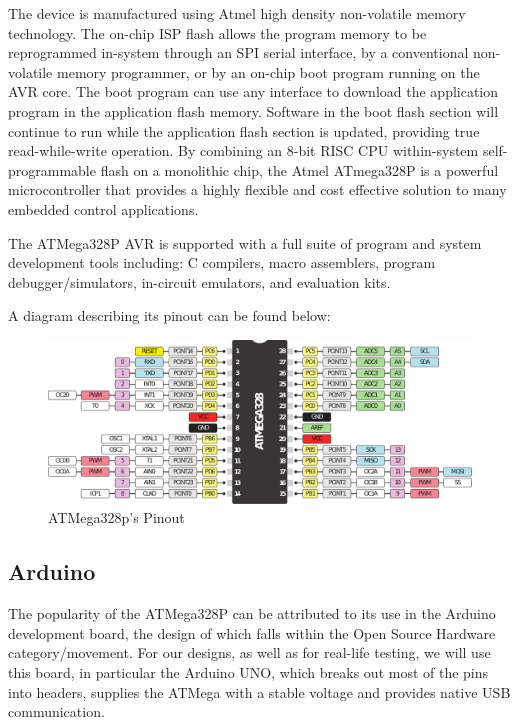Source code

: The device is manufactured using Atmel high density non-volatile memory technology. The on-chip ISP flash allows the program memory to be reprogrammed in-system through an SPI serial interface, by a conventional non-volatile memory programmer, or by an on-chip boot program running on the AVR core. The boot program can use any interface to download the application program in the application flash memory. Software in the boot flash section will continue to run while the application flash section is updated, providing true read-while-write operation. By combining an 8-bit RISC CPU within-system self-programmable flash on a monolithic chip, the Atmel ATmega328P is a powerful microcontroller that provides a highly flexible and cost effective solution to many embedded control applications.\medskip

The ATMega328P AVR is supported with a full suite of program and system development tools including: C compilers, macro assemblers, program debugger/simulators, in-circuit emulators, and evaluation kits.~\autocite{ATMEGA328P}\medskip

A diagram describing its pinout can be found below:

\begin{figure}[H]
    \centering
    \includegraphics[scale = 0.55]{Graphics/MICROS/Practice 1/ARDUINO/ATMEGA328P_PINOUT.pdf}
    \caption{ATMega328p's Pinout~\autocite{ATMEGA328P_PINOUT}}
    \label{fig:ATMEGA328P_PINOUT}
\end{figure}


\subsection{Arduino}

The popularity of the ATMega328P can be attributed to its use in the Arduino development board, the design of which falls within the Open Source Hardware category/movement. For our designs, as well as for real-life testing, we will use this board, in particular the Arduino UNO, which breaks out most of the pins into headers, supplies the ATMega with a stable voltage and provides native USB communication.\medskip

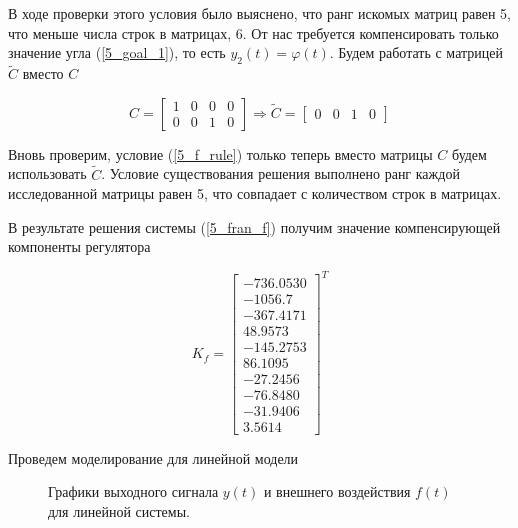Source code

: В ходе проверки этого условия было выяснено, что ранг искомых матриц равен 5, что меньше числа строк в матрицах, 6. От нас требуется компенсировать только значение угла (\ref{5_goal_1}), то есть $y_2(t) = \varphi(t)$. Будем работать с матрицей $\tilde{C}$ вместо $C$

\begin{equation}
    C = \begin{bmatrix}
        1 & 0 & 0 & 0\\
        0 & 0 & 1 & 0
    \end{bmatrix} \Rightarrow 
    \tilde{C} =\begin{bmatrix}
        0 & 0 & 1 & 0
    \end{bmatrix} 
\end{equation}

Вновь проверим, условие (\ref{5_f_rule}) только теперь вместо матрицы $C$ будем использовать $\tilde{C}$. Условие существования решения выполнено ранг каждой исследованной матрицы равен 5, что совпадает с количеством строк в матрицах.

В результате решения системы (\ref{5_fran_f}) получим значение компенсирующей компоненты регулятора

\begin{equation}
    K_f = \begin{bmatrix}
        -736.0530	\\-1056.7\\-367.4171	\\48.9573	\\-145.2753	\\86.1095	\\-27.2456	\\-76.8480	\\-31.9406	\\3.5614
    \end{bmatrix}^T
\end{equation}

Проведем моделирование для линейной модели 

\begin{figure}[!h]
\caption{Графики выходного сигнала $y(t)$ и внешнего воздействия $f(t)$ для линейной системы.}
\label{5_f_lin}
\end{figure}

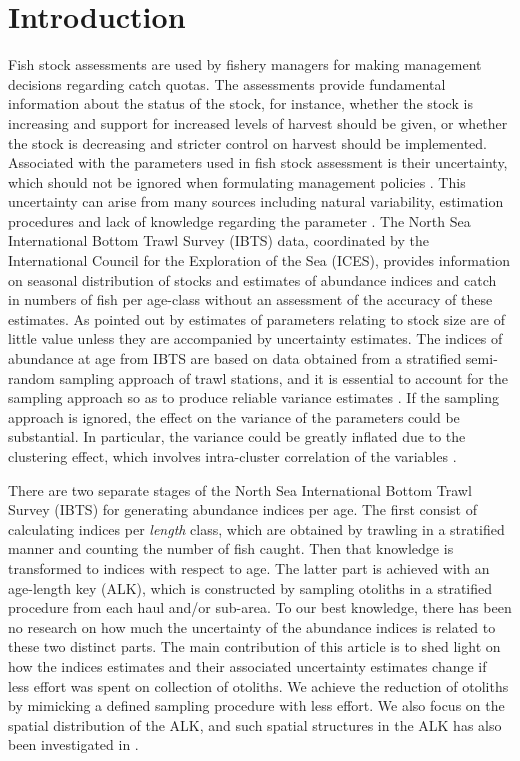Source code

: \documentclass[a4paper 12pt]{article}
\numberwithin{equation}{section}
\begin{document}
\section{Introduction}
Fish stock assessments are used by fishery managers for making management decisions regarding catch quotas. The assessments provide fundamental information about the status of the stock, for instance, whether the stock is increasing and support for increased levels of harvest should be given, or whether the stock is decreasing and stricter control on harvest should be implemented. Associated with the parameters used in fish stock assessment is their uncertainty, which should not be ignored when formulating management policies \citep{walters1981effects, ludwig1981measurement}. This uncertainty can arise from many sources including natural variability, estimation procedures and lack of knowledge regarding the parameter \citep{ehrhardt1997role}. The North Sea International Bottom Trawl Survey (IBTS) data, coordinated by the International Council for the Exploration of the Sea (ICES), provides information on seasonal distribution of stocks and estimates of abundance indices and catch in numbers of fish per age-class without an assessment of the accuracy of these estimates.  As pointed out by  \citet{ludwig1981measurement} estimates of parameters relating to stock size are of little value unless they are accompanied by uncertainty estimates. The indices of abundance at age from IBTS  are based on data obtained from a stratified semi-random sampling approach of trawl stations,  and  it is essential to account for the sampling approach so as to produce reliable variance estimates \citep{lehtonen2004practical}. If the sampling approach is ignored, the effect on the variance  of the parameters could be substantial.  In particular, the variance could be greatly inflated  due to the clustering effect, which involves intra-cluster correlation of the variables \citep{aanes2015efficient, lehtonen2004practical}. 

There are two separate stages of the North Sea International Bottom Trawl Survey (IBTS) for generating abundance indices per age.  The first consist of calculating indices per \textit{length} class, which are obtained by trawling in a stratified manner and counting the number of fish caught. Then that knowledge is transformed to indices with respect to age. The latter part is achieved with an age-length key (ALK), which is constructed by sampling otoliths in a stratified procedure from each haul and/or sub-area. To our best knowledge, there has been no research on how much the uncertainty of the abundance indices is related to these two distinct parts. The main contribution of this article is to shed light on how the indices estimates and their associated uncertainty estimates change if less effort was spent on collection of otoliths. We achieve the reduction of otoliths by mimicking a defined sampling procedure with less effort. We also focus on the spatial distribution of the ALK, and such spatial structures in the ALK has also been investigated in \citet{berg2012spatial, hirst2012bayesian}.
\end{document}
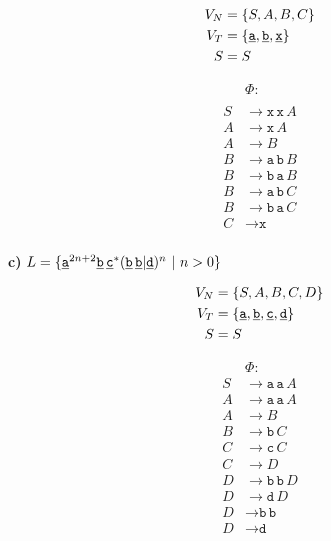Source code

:\documentclass[10pt, a4paper]{article}
\begin{document}
\begin{align*}
V_N &= \{ S, A, B, C \} \\
V_T &= \{ \terminal{a}, \terminal{b}, \terminal{x} \} \\
S  &= S
\end{align*}

\[
\begin{array}{rl}
& \Phi:     \\
& \\
S &\rightarrow \texttt{x}\,\texttt{x}\,A \\
A &\rightarrow \texttt{x}\,A \\
A &\rightarrow B \\
B &\rightarrow \texttt{a}\,\texttt{b}\,B \\
B &\rightarrow \texttt{b}\,\texttt{a}\,B \\
B &\rightarrow \texttt{a}\,\texttt{b}\,C \\
B &\rightarrow \texttt{b}\,\texttt{a}\,C \\
C &\rightarrow \texttt{x} \\
\end{array}
\]

\newpage


\textbf{c)}     \hspace{5.5cm}  $L = \{\terminal{a}^{2n+2} \terminal{b} \, \terminal{c}^{*}  (\terminal{b}\,\terminal{b}|\terminal{d})^{n}  \ | \ n > 0\}$

\begin{align*}
V_N &= \{ S, A, B, C, D \} \\
V_T &= \{ \terminal{a}, \terminal{b}, \terminal{c}, \terminal{d} \} \\
S  &= S
\end{align*}

\[
\begin{array}{rl}
& \Phi:     \\
S &\rightarrow \texttt{a}\,\texttt{a}\,A \\
A &\rightarrow \texttt{a}\,\texttt{a}\,A \\
A &\rightarrow B \\
B &\rightarrow \texttt{b}\,C \\
C &\rightarrow \texttt{c}\,C \\
C &\rightarrow D \\
D &\rightarrow \texttt{b}\,\texttt{b}\,D \\
D &\rightarrow \texttt{d}\,D \\
D &\rightarrow \texttt{b}\,\texttt{b} \\
D &\rightarrow \texttt{d} \\
\end{array}
\]
\end{document}
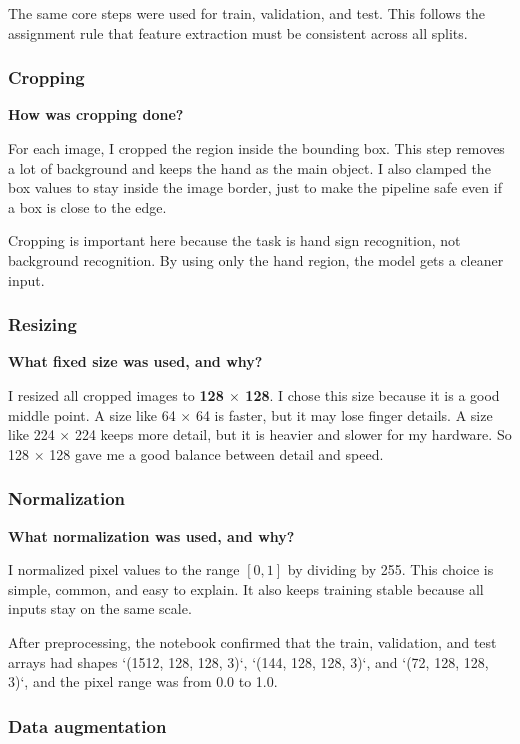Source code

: \documentclass[12pt,a4paper]{article}
\newcommand{\qtext}[1]{\noindent\textbf{#1}\par}
\newcommand{\ansstart}{\begingroup\color{answerblue}}
\newcommand{\ansend}{\endgroup}
\begin{document}
The same core steps were used for train, validation, and test. This follows the assignment rule that feature extraction must be consistent across all splits.
\ansend

\subsubsection{Cropping}

\qtext{How was cropping done?}

\ansstart
For each image, I cropped the region inside the bounding box. This step removes a lot of background and keeps the hand as the main object. I also clamped the box values to stay inside the image border, just to make the pipeline safe even if a box is close to the edge.

Cropping is important here because the task is hand sign recognition, not background recognition. By using only the hand region, the model gets a cleaner input.
\ansend

\subsubsection{Resizing}

\qtext{What fixed size was used, and why?}

\ansstart
I resized all cropped images to \textbf{128 \(\times\) 128}. I chose this size because it is a good middle point. A size like 64 \(\times\) 64 is faster, but it may lose finger details. A size like 224 \(\times\) 224 keeps more detail, but it is heavier and slower for my hardware. So 128 \(\times\) 128 gave me a good balance between detail and speed.
\ansend

\subsubsection{Normalization}

\qtext{What normalization was used, and why?}

\ansstart
I normalized pixel values to the range \([0,1]\) by dividing by 255. This choice is simple, common, and easy to explain. It also keeps training stable because all inputs stay on the same scale.

After preprocessing, the notebook confirmed that the train, validation, and test arrays had shapes `(1512, 128, 128, 3)`, `(144, 128, 128, 3)`, and `(72, 128, 128, 3)`, and the pixel range was from 0.0 to 1.0.
\ansend

\subsubsection{Data augmentation}
\end{document}
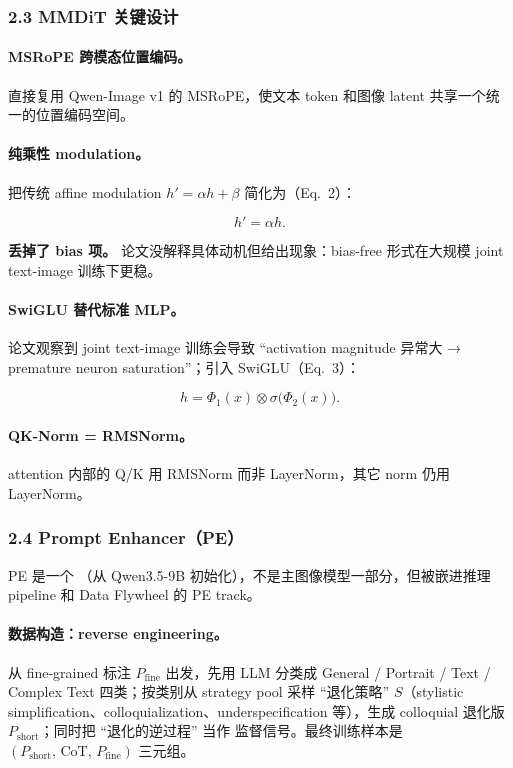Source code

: \subsubsection{2.3 MMDiT 关键设计}

\paragraph{MSRoPE 跨模态位置编码。} 直接复用 Qwen-Image v1 的 MSRoPE，使文本 token 和图像 latent 共享一个统一的位置编码空间。

\paragraph{纯乘性 modulation。} 把传统 affine modulation $h'=\alpha h + \beta$ 简化为（Eq.~2）：

\[
h' = \alpha h.
\]

\textbf{丢掉了 bias 项。} 论文没解释具体动机但给出现象：bias-free 形式在大规模 joint text-image 训练下更稳。

\paragraph{SwiGLU 替代标准 MLP。} 论文观察到 joint text-image 训练会导致 ``activation magnitude 异常大 → premature neuron saturation''；引入 SwiGLU（Eq.~3）：

\[
h = \Phi_1(x)\otimes\sigma\bigl(\Phi_2(x)\bigr).
\]

\paragraph{QK-Norm = RMSNorm。} attention 内部的 Q/K 用 RMSNorm 而非 LayerNorm，其它 norm 仍用 LayerNorm。

\subsubsection{2.4 Prompt Enhancer（PE）}

PE 是一个 （从 Qwen3.5-9B 初始化），不是主图像模型一部分，但被嵌进推理 pipeline 和 Data Flywheel 的 PE track。

\paragraph{数据构造：reverse engineering。} 从 fine-grained 标注 $P_{\text{fine}}$ 出发，先用 LLM 分类成 General / Portrait / Text / Complex Text 四类；按类别从 strategy pool 采样 ``退化策略'' $S$（stylistic simplification、colloquialization、underspecification 等），生成 colloquial 退化版 $P_{\text{short}}$；同时把 ``退化的逆过程'' 当作  监督信号。最终训练样本是 $(P_{\text{short}},\,\text{CoT},\,P_{\text{fine}})$ 三元组。

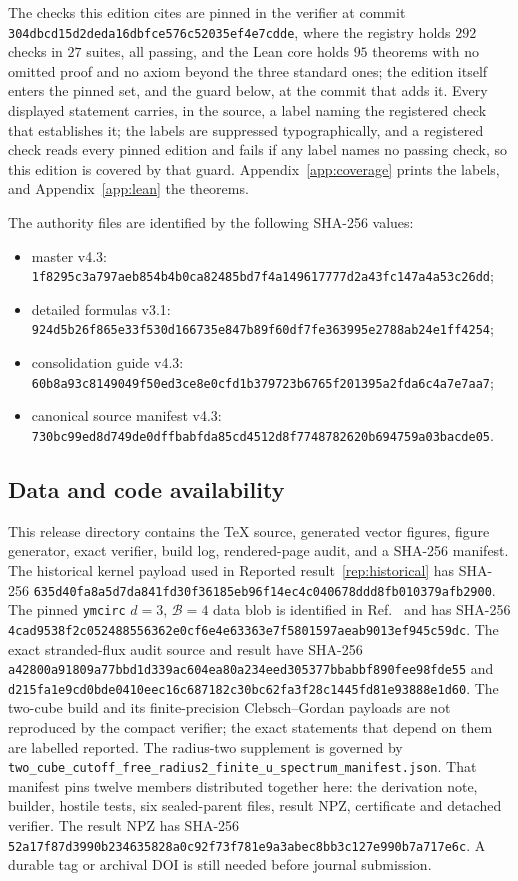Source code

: \documentclass[11pt]{article}
\theoremstyle{plain}
\theoremstyle{definition}
\theoremstyle{remark}
\newcommand{\chk}[1]{}
\begin{document}
The checks this edition cites are pinned in the verifier at commit
\nolinkurl{304dbcd15d2deda16dbfce576c52035ef4e7cdde}, where the registry holds $292$ checks in $27$ suites,
all passing, and the Lean core holds $95$ theorems with no omitted proof and
no axiom beyond the three standard ones; the edition itself enters the pinned
set, and the guard below, at the commit that adds it. Every displayed
statement carries, in
the source, a \texttt{\string\chk} label naming the registered check that
establishes it; the labels are suppressed typographically, and a registered
check reads every pinned edition and fails if any label names no passing
check, so this edition is covered by that guard. Appendix~\ref{app:coverage}
prints the labels, and Appendix~\ref{app:lean} the theorems.

The authority files are identified by the following SHA-256 values:
\begin{itemize}
\item master v4.3:
  \nolinkurl{1f8295c3a797aeb854b4b0ca82485bd7f4a149617777d2a43fc147a4a53c26dd};
\item detailed formulas v3.1:
  \nolinkurl{924d5b26f865e33f530d166735e847b89f60df7fe363995e2788ab24e1ff4254};
\item consolidation guide v4.3:
  \nolinkurl{60b8a93c8149049f50ed3ce8e0cfd1b379723b6765f201395a2fda6c4a7e7aa7};
\item canonical source manifest v4.3:
  \nolinkurl{730bc99ed8d749de0dffbabfda85cd4512d8f7748782620b694759a03bacde05}.
\end{itemize}

\subsection{Data and code availability}

This release directory contains the TeX source, generated vector figures,
figure generator, exact verifier, build log, rendered-page audit, and a
SHA-256 manifest. The historical kernel payload used in
Reported result~\ref{rep:historical} has SHA-256
\nolinkurl{635d40fa8a5d7da841fd30f36185eb96f14ec4c040678ddd8fb010379afb2900}.
The pinned \texttt{ymcirc} $d=3$, $\mathcal B=4$ data blob is identified in
Ref.~\cite{ymcirc2026} and has SHA-256
\nolinkurl{4cad9538f2c052488556362e0cf6e4e63363e7f5801597aeab9013ef945c59dc}.
The exact stranded-flux audit source and result have SHA-256
\nolinkurl{a42800a91809a77bbd1d339ac604ea80a234eed305377bbabbf890fee98fde55}
and
\nolinkurl{d215fa1e9cd0bde0410eec16c687182c30bc62fa3f28c1445fd81e93888e1d60}.
The two-cube build and its finite-precision Clebsch--Gordan payloads are not
reproduced by the compact verifier; the exact statements that depend on them
are labelled reported. The radius-two supplement is governed by
\texttt{two\_cube\_cutoff\_free\_radius2\_finite\_u\_spectrum\_manifest.json}.
That manifest pins twelve members distributed together here: the derivation
note, builder, hostile tests, six sealed-parent files, result NPZ, certificate
and detached verifier. The result NPZ has SHA-256
\nolinkurl{52a17f87d3990b234635828a0c92f73f781e9a3abec8bb3c127e990b7a717e6c}.
A durable tag or archival DOI is still needed before journal submission.
\end{document}
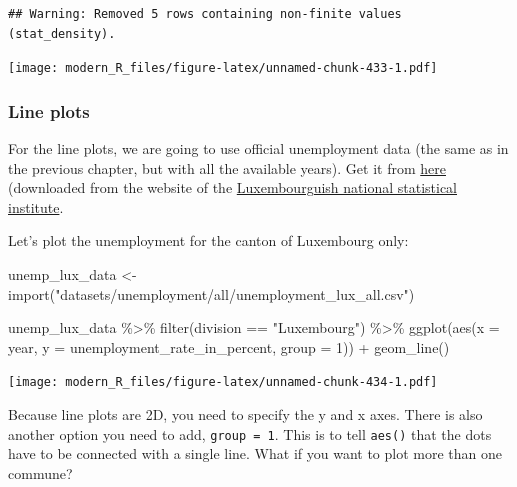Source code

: \documentclass[
]{article}
\newenvironment{Shaded}{\begin{snugshade}}{\end{snugshade}}
\newcommand{\AttributeTok}[1]{\textcolor[rgb]{0.77,0.63,0.00}{#1}}
\newcommand{\DecValTok}[1]{\textcolor[rgb]{0.00,0.00,0.81}{#1}}
\newcommand{\FunctionTok}[1]{\textcolor[rgb]{0.00,0.00,0.00}{#1}}
\newcommand{\NormalTok}[1]{#1}
\newcommand{\OtherTok}[1]{\textcolor[rgb]{0.56,0.35,0.01}{#1}}
\newcommand{\SpecialCharTok}[1]{\textcolor[rgb]{0.00,0.00,0.00}{#1}}
\newcommand{\StringTok}[1]{\textcolor[rgb]{0.31,0.60,0.02}{#1}}
\begin{document}
\begin{verbatim}
## Warning: Removed 5 rows containing non-finite values (stat_density).
\end{verbatim}

\texttt{[image: modern\_R\_files/figure-latex/unnamed-chunk-433-1.pdf]}

\hypertarget{line-plots}{%
\subsubsection{Line plots}\label{line-plots}}

For the line plots, we are going to use official unemployment data (the same as in the previous
chapter, but with all the available years). Get it from
\href{https://github.com/b-rodrigues/modern_R/tree/master/datasets/unemployment/all}{here}
(downloaded from the website of the \href{https://lustat.statec.lu/vis?pg=0\&df\%5Bds\%5D=release\&df\%5Bid\%5D=DF_X026\&df\%5Bag\%5D=LU1\&df\%5Bvs\%5D=1.0\&pd=2021\%2C\&dq=..A\&ly\%5Brw\%5D=SPECIFICATION\&ly\%5Bcl\%5D=VARIABLE\&lc=en}{Luxembourguish national statistical institute}.

Let's plot the unemployment for the canton of Luxembourg only:

\begin{Shaded}
\begin{Highlighting}[]
\NormalTok{unemp\_lux\_data }\OtherTok{\textless{}{-}} \FunctionTok{import}\NormalTok{(}\StringTok{"datasets/unemployment/all/unemployment\_lux\_all.csv"}\NormalTok{)}

\NormalTok{unemp\_lux\_data }\SpecialCharTok{\%\textgreater{}\%}
  \FunctionTok{filter}\NormalTok{(division }\SpecialCharTok{==} \StringTok{"Luxembourg"}\NormalTok{) }\SpecialCharTok{\%\textgreater{}\%}
  \FunctionTok{ggplot}\NormalTok{(}\FunctionTok{aes}\NormalTok{(}\AttributeTok{x =}\NormalTok{ year, }\AttributeTok{y =}\NormalTok{ unemployment\_rate\_in\_percent, }\AttributeTok{group =} \DecValTok{1}\NormalTok{)) }\SpecialCharTok{+}
  \FunctionTok{geom\_line}\NormalTok{()}
\end{Highlighting}
\end{Shaded}

\texttt{[image: modern\_R\_files/figure-latex/unnamed-chunk-434-1.pdf]}

Because line plots are 2D, you need to specify the y and x axes. There is also another option you
need to add, \texttt{group\ =\ 1}. This is to tell \texttt{aes()} that the dots have to be connected with a single
line. What if you want to plot more than one commune?
\end{document}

## Assignment:
Above are some records. Report the number of their lines that include "datasets", and add nothing else.

## Output of the task:
2